Amicizie nate e legami rovinati: Lazio, Chelsea e West Ham
Di intrecci come questo è piena la geografia del tifo europeo, dunque succede che se una tifoseria affronta una trasferta internazionale, con approdo in un Paese che presenta gruppi amici o gemellati, questi saranno pronti a dare sostegno e man forte. Specie se la trasferta avviene nel territorio di una tifoseria nemica. Inoltre le amicizie possono sorgere all’improvviso e cancellarne di antiche, come pare sia stato nel caso di quella fra tifosi della Lazio e del West Ham, coi sostenitori biancocelesti che per stringere l’alleanza avrebbero rotto quella coi sostenitori del Chelsea.
L’asse dei tifosi dell’Inter con quelli di Nizza e Valencia
La carrellata è complessa. Fra i casi di amicizie consolidate vengono menzionati quelli della tifoseria della Juventus con Ado Den Haag e Legia Varsavia, dei tifosi dell’Inter con quelli di Nizza e Valencia, della tifoseria targata Sampdoria con quella del Marsiglia, dei fan della Fiorentina con quelli dello Sporting Portugal. E ogni amicizia, va da sé, si porta il corredo delle inimicizie incrociate. È l’internazionale del caos e sembra che non vi sia modo per arginarla.

Lo scontro si internazionalizza e diventa incontrollabile
In condizioni del genere, e grazie alla libertà di circolazione che è diritto essenziale di ogni Stato liberale e del super-Stato euro-comunitario, la questione del controllo del territorio rischia di diventare un mito al tramonto per le strutture nazionali d’ordine. Lo scenario napoletano ha dimostrato che un gruppo compatto, numeroso e ben organizzato può muoversi in “territorio nemico” trovando come opposizione soltanto il contenimento di polizia, che a sua volta fa interposizione per evitare che le tifoserie nemiche vengano a contatto e col rischio di rimanere schiacciata dal convergere delle opposte ostilità. Nulla che non fosse già noto a qualsiasi forza di polizia nazionale che faccia i conti coi gruppi del radicalismo calcistico. Con la differenza che adesso lo scontro si internazionalizza e diventa sempre più incontrollabile, perché si scopre che il movimento delle persone e dei gruppi è meno tracciabile di quanto sembrasse.

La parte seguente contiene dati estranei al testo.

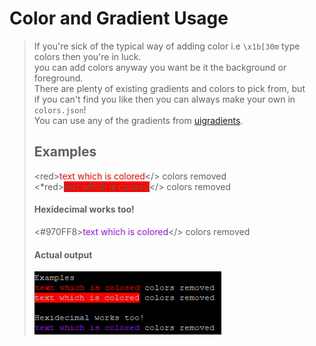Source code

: # Color and Gradient Usage
> If you're sick of the typical way of adding color i.e `\x1b[30m` type colors then you're in luck.\
> you can add colors anyway you want be it the background or foreground.\
> There are plenty of existing gradients and colors to pick from, but\
> if you can't find you like then you can always make your own in `colors.json`!\
> You can use any of the gradients from [uigradients](https://uigradients.com/#Alive).
> 
> ## Examples
> \<red\><span style="color:red">text which is colored</span></> colors removed\
> \<*red\><span style="background-color:red">text which is colored</span></> colors removed
> #### Hexidecimal works too!
> <#970FF8><span style="color:#970FF8">text which is colored</span></> colors removed
> 
> #### Actual output
> ![example](./assets/colors_example.png)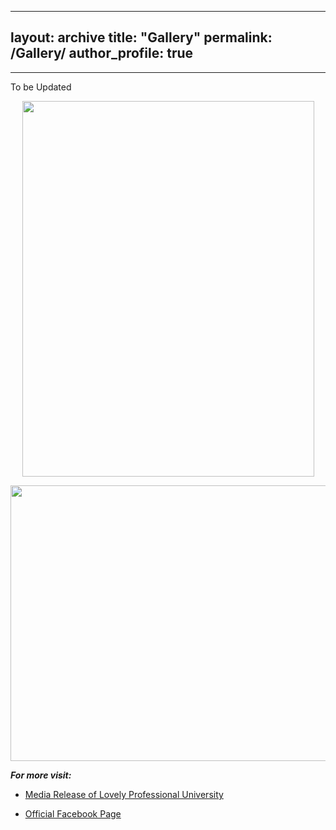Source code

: 
---
layout: archive
title: "Gallery"
permalink: /Gallery/
author_profile: true
---
---
To be Updated 

 <p align="center">
    <img src="https://raj-chawla.github.io/images/TRIBUNE.jpg?raw=true" width="467" height="601">
</p>   

<p align="center">
    <img src="https://raj-chawla.github.io/images/kesari.jpg?raw=true" width="616" height="441">
</p>   

***For more visit:***
- [Media Release of Lovely Professional University](https://www.lpu.in/FullNewsRelease/LPU-Students-Research-to-make-Super-Material-in-place-of-Iron.php)


- [Official Facebook Page](https://www.facebook.com/LPUUniversity/photos/a.290683256589.143781.194927716589/10155077193656590/?type=3&theater)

Il recente raid degli ultrà della Stella Rossa contro la Roma
In questo senso fece scuola il precedente della gara di Europa league fra Arsenal e Colonia del settembre 2017. I biglietti a disposizione dei tifosi ospiti erano soltanto 2.900, e invece a Londra si presentarono da Colonia in 20 mila. Sfilarono liberamente per la città e accesero disordini a bassa intensità. Fu già un gran risultato che in quella circostanza non vi furono conseguenze irreparabili. Ma rimane il precedente, replicato mercoledì scorso a Napoli e col rischio di vederlo riproposto altrove. Tanto più che la questione della non tracciabilità di movimento può dar luogo a episodi meno clamorosi quanto a portata, ma fortemente rischiosi per le conseguenze che possono generare. Il riferimento è in particolare al raid compiuto da un gruppo di ultrà della Stella Rossa di Belgrado a Roma, a febbraio, ai danni dello storico gruppo di ultrà romanisti dei Fedayn.

Questi ultimi si sono visti rubare uno striscione, poi bruciato pubblicamente in occasione della successiva gara in casa della squadra serba. In quell’occasione lo scippo è avvenuto a margine di una partita (quella fra Roma e Empoli, valevole per il campionato di Serie A) che in nessun modo riguardava gli ultrà della Stella Rossa. E ciò è stato stigmatizzato in modo pressoché unanime dai gruppi ultrà (anche quelli storicamente nemici dei romanisti) come un atto che rompe un codice d’onore. Da qui in poi si rischia di passare alla violenza pulviscolare, totalmente imprevedibile e ancor più inspiegabile. Il rischio è alto e la capacità di controllarlo ampiamente deficitaria.